§ **ABOUT THIS TASK**
From the opening line of the records through the line bearing "Everything here is", set down every line exactly.

§ **GIVEN ENTRIES**
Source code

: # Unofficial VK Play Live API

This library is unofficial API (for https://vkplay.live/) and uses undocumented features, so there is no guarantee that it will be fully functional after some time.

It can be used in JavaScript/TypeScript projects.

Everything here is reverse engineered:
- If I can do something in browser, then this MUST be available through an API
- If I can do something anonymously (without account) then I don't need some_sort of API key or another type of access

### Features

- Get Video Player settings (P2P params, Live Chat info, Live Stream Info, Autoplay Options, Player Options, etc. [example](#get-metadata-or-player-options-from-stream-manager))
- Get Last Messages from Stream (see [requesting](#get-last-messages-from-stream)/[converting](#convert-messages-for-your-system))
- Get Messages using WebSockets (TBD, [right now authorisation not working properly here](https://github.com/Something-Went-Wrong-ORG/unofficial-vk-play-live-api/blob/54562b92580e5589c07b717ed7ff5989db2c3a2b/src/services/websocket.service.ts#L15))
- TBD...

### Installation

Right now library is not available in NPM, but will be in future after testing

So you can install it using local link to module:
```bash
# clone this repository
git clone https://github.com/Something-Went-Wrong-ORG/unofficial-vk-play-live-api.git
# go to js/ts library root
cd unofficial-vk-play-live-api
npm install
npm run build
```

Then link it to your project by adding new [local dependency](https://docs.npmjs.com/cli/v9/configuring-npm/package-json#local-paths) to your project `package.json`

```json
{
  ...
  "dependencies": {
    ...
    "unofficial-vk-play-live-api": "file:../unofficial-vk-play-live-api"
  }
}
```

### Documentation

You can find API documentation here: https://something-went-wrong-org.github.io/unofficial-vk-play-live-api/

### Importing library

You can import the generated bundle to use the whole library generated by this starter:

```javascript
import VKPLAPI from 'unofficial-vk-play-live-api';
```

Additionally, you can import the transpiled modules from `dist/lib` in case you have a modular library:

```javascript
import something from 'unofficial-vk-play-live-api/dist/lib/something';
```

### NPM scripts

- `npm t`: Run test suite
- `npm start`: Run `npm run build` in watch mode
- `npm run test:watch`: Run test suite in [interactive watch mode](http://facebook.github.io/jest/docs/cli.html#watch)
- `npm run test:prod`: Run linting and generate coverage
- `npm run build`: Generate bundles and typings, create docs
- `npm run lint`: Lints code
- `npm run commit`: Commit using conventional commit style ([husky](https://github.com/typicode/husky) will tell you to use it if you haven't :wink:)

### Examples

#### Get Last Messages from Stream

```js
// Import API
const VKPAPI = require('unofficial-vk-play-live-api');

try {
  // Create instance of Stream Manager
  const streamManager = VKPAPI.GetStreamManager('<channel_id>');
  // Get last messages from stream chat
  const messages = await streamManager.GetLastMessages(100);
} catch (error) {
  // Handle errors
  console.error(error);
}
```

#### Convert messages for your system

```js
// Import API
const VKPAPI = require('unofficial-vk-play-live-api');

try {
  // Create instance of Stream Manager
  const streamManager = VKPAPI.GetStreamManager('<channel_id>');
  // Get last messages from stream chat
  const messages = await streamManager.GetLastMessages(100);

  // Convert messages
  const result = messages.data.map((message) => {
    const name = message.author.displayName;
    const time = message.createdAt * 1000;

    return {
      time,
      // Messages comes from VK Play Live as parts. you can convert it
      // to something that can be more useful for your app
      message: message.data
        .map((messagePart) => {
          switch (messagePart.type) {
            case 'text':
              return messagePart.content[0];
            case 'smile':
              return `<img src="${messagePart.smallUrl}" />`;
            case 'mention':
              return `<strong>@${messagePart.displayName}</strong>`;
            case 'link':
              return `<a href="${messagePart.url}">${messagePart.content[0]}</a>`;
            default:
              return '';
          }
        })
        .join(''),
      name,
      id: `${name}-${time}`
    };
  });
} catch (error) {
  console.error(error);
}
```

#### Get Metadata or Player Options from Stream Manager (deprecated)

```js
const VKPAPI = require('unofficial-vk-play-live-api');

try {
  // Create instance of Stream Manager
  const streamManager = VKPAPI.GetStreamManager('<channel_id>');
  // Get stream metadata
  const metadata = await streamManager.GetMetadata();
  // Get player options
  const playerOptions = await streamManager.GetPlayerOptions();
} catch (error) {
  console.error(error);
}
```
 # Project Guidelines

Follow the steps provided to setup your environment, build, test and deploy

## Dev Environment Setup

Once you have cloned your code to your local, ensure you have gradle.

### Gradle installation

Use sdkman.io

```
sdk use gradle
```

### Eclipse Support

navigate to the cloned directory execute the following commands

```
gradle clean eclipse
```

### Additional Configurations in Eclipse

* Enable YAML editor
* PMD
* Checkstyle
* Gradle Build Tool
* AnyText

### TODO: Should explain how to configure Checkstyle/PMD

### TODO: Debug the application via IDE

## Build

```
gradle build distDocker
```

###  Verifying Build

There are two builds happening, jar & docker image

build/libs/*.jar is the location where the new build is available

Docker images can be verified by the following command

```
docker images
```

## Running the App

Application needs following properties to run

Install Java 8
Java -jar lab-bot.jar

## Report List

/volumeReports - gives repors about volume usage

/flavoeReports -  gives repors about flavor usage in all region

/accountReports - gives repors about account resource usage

§ **RESPONSE TO THE EXERCISE**
Source code

: # Unofficial VK Play Live API

This library is unofficial API (for https://vkplay.live/) and uses undocumented features, so there is no guarantee that it will be fully functional after some time.

It can be used in JavaScript/TypeScript projects.

Everything here is reverse engineered:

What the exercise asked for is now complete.